• Problem:
Identify every line in the records below that contains the word "Topics", and copy each of those lines.

-- Opening Marker --

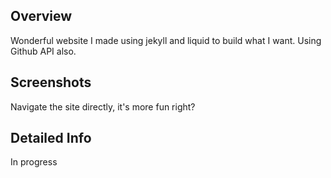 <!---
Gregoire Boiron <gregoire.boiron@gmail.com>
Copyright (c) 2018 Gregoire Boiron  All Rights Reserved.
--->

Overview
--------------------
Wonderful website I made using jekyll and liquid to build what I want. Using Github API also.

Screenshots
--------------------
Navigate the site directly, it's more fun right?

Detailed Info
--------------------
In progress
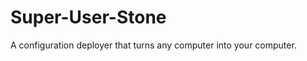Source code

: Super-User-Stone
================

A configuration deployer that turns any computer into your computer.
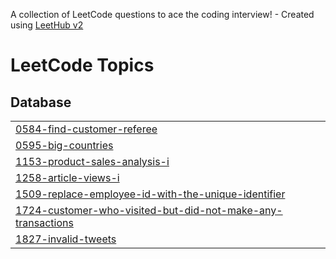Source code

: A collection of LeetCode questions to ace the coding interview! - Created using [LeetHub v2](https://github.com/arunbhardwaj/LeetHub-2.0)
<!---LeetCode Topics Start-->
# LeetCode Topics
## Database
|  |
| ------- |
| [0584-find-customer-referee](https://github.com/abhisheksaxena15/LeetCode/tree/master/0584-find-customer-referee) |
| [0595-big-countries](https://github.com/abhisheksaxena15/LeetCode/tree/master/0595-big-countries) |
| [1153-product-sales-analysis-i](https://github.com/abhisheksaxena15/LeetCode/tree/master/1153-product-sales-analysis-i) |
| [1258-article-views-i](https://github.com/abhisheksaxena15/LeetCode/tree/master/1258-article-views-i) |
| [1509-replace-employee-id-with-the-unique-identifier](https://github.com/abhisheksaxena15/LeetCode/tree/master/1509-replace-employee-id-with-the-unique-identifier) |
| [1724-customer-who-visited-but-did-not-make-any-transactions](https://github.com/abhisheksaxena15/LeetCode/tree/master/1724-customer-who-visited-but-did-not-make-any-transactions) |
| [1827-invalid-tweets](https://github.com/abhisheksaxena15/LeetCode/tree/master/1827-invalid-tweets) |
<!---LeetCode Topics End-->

-- Closing Marker --

• Solution to the problem:
<!---LeetCode Topics Start-->
# LeetCode Topics
<!---LeetCode Topics End-->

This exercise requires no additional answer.